Instructions to follow
Every line with the word "BeforeWaiting" in it should be extracted from the data that follows.

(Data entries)
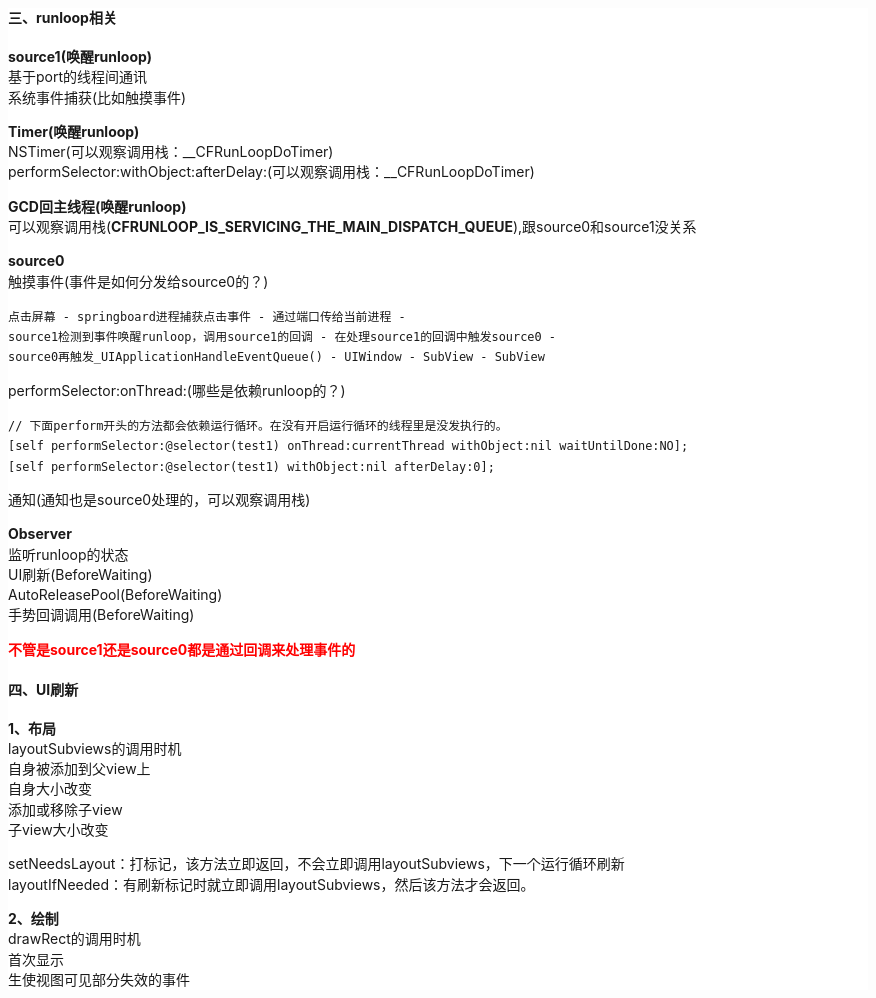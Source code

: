
#### **三、runloop相关**    

**source1(唤醒runloop)**    
基于port的线程间通讯   
系统事件捕获(比如触摸事件)  

**Timer(唤醒runloop)**   
NSTimer(可以观察调用栈：__CFRunLoopDoTimer)    
performSelector:withObject:afterDelay:(可以观察调用栈：__CFRunLoopDoTimer)

**GCD回主线程(唤醒runloop)**    
可以观察调用栈(__CFRUNLOOP_IS_SERVICING_THE_MAIN_DISPATCH_QUEUE__),跟source0和source1没关系   


**source0**  
触摸事件(事件是如何分发给source0的？) 
```objc
点击屏幕 - springboard进程捕获点击事件 - 通过端口传给当前进程 -
source1检测到事件唤醒runloop，调用source1的回调 - 在处理source1的回调中触发source0 -
source0再触发_UIApplicationHandleEventQueue() - UIWindow - SubView - SubView
```   
performSelector:onThread:(哪些是依赖runloop的？)  
```objc
// 下面perform开头的方法都会依赖运行循环。在没有开启运行循环的线程里是没发执行的。
[self performSelector:@selector(test1) onThread:currentThread withObject:nil waitUntilDone:NO];
[self performSelector:@selector(test1) withObject:nil afterDelay:0];
```

通知(通知也是source0处理的，可以观察调用栈)   


**Observer**   
监听runloop的状态      
UI刷新(BeforeWaiting)       
AutoReleasePool(BeforeWaiting)     
手势回调调用(BeforeWaiting)         

<span style="color:red;font-weight:bold">不管是source1还是source0都是通过回调来处理事件的</span>


#### **四、UI刷新**   


**1、布局**    
layoutSubviews的调用时机           
自身被添加到父view上          
自身大小改变         
添加或移除子view        
子view大小改变       

setNeedsLayout：打标记，该方法立即返回，不会立即调用layoutSubviews，下一个运行循环刷新        
layoutIfNeeded：有刷新标记时就立即调用layoutSubviews，然后该方法才会返回。     

**2、绘制**   
drawRect的调用时机      
首次显示    
生使视图可见部分失效的事件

Written solution
UI刷新(BeforeWaiting)       
AutoReleasePool(BeforeWaiting)     
手势回调调用(BeforeWaiting)         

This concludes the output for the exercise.